Watson finds it is most natural for her to lean into protesting and responding through her dance. “If we look at the definition of protest being a statement of something that you are for or against, and if you are identifying dances dialogue, then your dance can be the dialogue of the statement of something that you are for and against.” While protests often evoke thoughts of a specific image of loud chants, signs, and marches on the street, Watson adds that protest can be more intimate than we think.  

And for Tilley, her recent choreography from Muhlenberg College’s Reset: New Dances, titled “Living Color: As Told By Us,” explores the connection between people of color who have the same or similar experiences that she has had. She created the work to emphasize the feeling of community found in dance, as seen through her dancers. Their pain, frustration, fears, and joys are expressed through the use of their voices onstage, but when they are together, their faces show their strength, and the power they hold together, dancing. 

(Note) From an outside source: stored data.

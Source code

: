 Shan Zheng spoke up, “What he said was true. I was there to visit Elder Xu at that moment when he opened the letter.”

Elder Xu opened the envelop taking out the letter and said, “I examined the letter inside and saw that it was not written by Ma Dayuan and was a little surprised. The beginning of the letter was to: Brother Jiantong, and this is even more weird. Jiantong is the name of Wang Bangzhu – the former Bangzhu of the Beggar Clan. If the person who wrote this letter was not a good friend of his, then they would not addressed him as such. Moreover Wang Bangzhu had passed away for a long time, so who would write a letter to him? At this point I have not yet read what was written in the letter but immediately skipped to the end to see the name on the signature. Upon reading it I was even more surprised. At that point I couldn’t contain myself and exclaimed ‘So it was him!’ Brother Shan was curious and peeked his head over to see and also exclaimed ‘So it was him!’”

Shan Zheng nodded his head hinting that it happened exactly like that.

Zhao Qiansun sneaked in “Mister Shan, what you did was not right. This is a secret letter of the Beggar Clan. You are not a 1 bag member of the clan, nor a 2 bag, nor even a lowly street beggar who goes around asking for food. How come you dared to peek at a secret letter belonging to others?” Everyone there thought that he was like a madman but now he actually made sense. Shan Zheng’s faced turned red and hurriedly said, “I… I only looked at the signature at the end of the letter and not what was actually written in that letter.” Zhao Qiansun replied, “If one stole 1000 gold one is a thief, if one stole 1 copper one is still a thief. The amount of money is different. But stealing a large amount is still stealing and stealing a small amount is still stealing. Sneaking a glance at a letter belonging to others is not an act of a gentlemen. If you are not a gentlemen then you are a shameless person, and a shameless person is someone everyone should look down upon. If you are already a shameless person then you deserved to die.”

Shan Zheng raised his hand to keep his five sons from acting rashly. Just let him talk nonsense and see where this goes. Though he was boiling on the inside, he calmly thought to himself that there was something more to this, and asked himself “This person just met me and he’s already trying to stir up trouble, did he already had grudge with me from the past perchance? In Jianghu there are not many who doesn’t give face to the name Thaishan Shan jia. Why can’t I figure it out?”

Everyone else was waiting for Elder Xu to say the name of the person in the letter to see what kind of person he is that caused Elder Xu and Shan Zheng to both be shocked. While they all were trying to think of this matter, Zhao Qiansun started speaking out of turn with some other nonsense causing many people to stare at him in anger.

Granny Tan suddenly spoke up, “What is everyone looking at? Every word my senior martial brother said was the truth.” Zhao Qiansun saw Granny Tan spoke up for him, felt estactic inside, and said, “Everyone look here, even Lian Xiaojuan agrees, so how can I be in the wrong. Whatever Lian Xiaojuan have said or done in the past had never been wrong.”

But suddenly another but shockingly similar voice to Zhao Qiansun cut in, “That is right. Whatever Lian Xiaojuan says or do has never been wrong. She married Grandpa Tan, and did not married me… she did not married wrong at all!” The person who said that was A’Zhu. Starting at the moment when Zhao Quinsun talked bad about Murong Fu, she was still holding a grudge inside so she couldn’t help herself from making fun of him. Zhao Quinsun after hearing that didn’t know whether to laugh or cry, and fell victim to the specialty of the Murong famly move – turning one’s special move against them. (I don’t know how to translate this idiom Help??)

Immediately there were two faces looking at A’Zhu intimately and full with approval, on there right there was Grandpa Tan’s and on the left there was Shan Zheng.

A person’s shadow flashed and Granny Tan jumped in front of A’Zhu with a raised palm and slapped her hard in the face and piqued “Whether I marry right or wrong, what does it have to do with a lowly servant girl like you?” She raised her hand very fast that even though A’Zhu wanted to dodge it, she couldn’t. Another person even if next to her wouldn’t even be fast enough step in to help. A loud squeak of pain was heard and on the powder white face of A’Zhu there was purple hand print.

Meanwhile, as students walk past the quiet studio the dancers’ protest goes unnoticed until a sudden chorus of claps emerges from inside. The students finish their class by thanking the teacher, the music, and each other. In spite of their sore bodies, the dancers float out of the Dance Studio Theatre, some of the weight of their frustrations alleviated in the 80 minutes. The dancer begins to reapply her clothing layers, each layer adding the weight of work, of injustice, of reality. Though she will go to her next class and most likely avoid participating, she knows she has said all she had been wanting to say. “Dance as protest is a way of saying ‘I’m here, my experiences matter, I matter,’” says Gotter who believes the primary role of dance is to serve as a reaction to social, religious, and political oppression. “It can be joyful, it can be painful, but it is always powerful.”